What you have to do: Copy all lines below that use the word "name".

(Recorded data Opens)

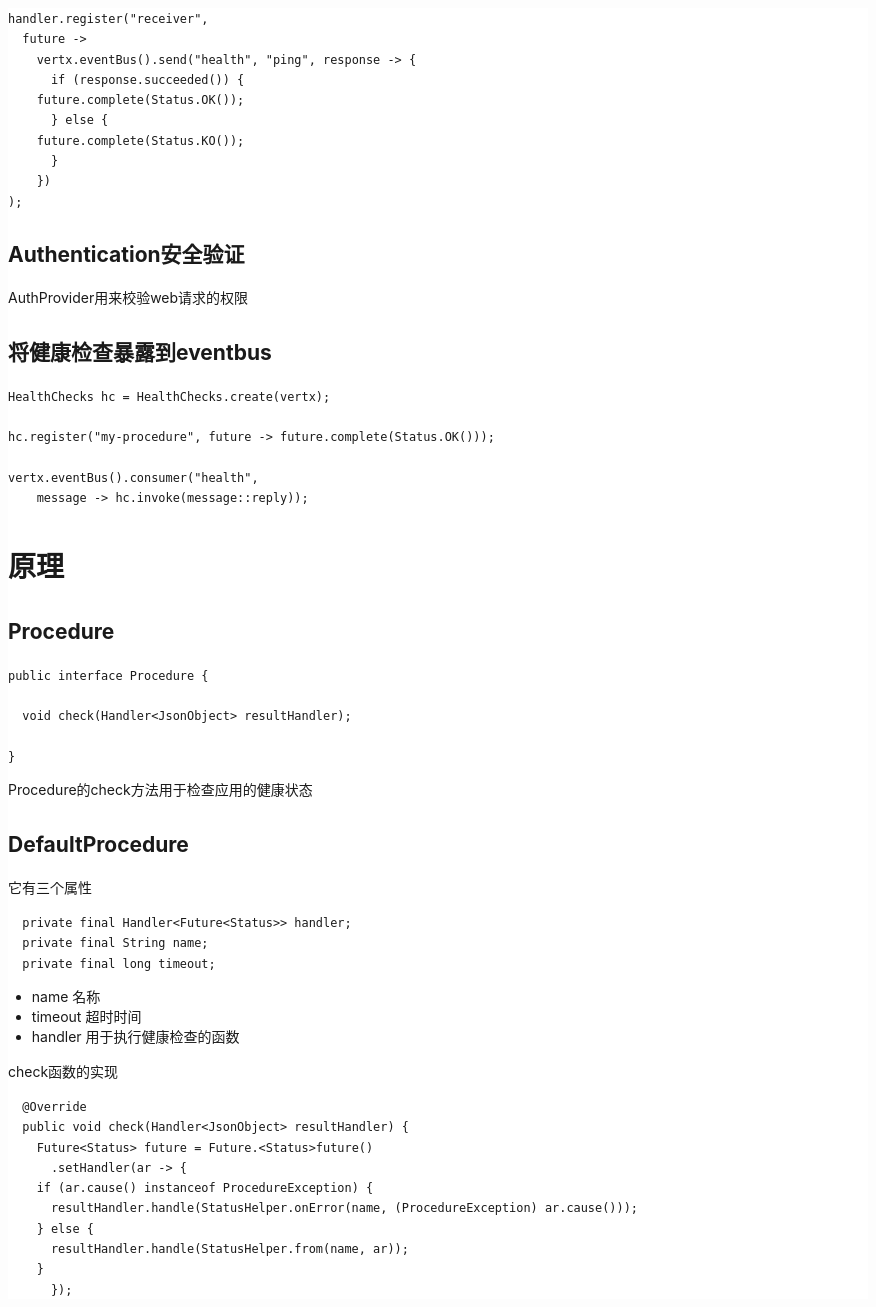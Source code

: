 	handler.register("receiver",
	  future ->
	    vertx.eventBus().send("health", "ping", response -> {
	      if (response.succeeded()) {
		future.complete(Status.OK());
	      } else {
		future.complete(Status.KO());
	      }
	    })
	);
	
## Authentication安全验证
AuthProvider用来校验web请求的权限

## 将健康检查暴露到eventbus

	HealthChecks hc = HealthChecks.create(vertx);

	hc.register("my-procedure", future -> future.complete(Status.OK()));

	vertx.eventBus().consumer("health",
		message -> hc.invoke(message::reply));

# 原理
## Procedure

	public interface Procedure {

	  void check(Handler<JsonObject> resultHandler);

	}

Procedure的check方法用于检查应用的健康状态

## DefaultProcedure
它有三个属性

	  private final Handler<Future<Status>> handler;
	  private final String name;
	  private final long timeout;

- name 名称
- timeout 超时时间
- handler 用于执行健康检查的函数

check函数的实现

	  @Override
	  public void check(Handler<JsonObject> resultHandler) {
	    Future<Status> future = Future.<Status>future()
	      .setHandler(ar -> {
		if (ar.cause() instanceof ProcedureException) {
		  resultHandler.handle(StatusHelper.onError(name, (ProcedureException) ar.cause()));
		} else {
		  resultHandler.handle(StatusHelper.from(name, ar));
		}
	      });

(Recorded data Closes)
(Recorded data Opens)

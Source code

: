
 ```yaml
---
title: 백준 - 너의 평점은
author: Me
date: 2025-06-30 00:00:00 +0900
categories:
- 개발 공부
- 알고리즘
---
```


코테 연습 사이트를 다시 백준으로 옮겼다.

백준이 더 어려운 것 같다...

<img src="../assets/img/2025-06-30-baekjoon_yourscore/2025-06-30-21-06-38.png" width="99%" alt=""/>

(Recorded data Closes)

Exercise output:
	  private final String name;
- name 名称
		  resultHandler.handle(StatusHelper.onError(name, (ProcedureException) ar.cause()));
		  resultHandler.handle(StatusHelper.from(name, ar));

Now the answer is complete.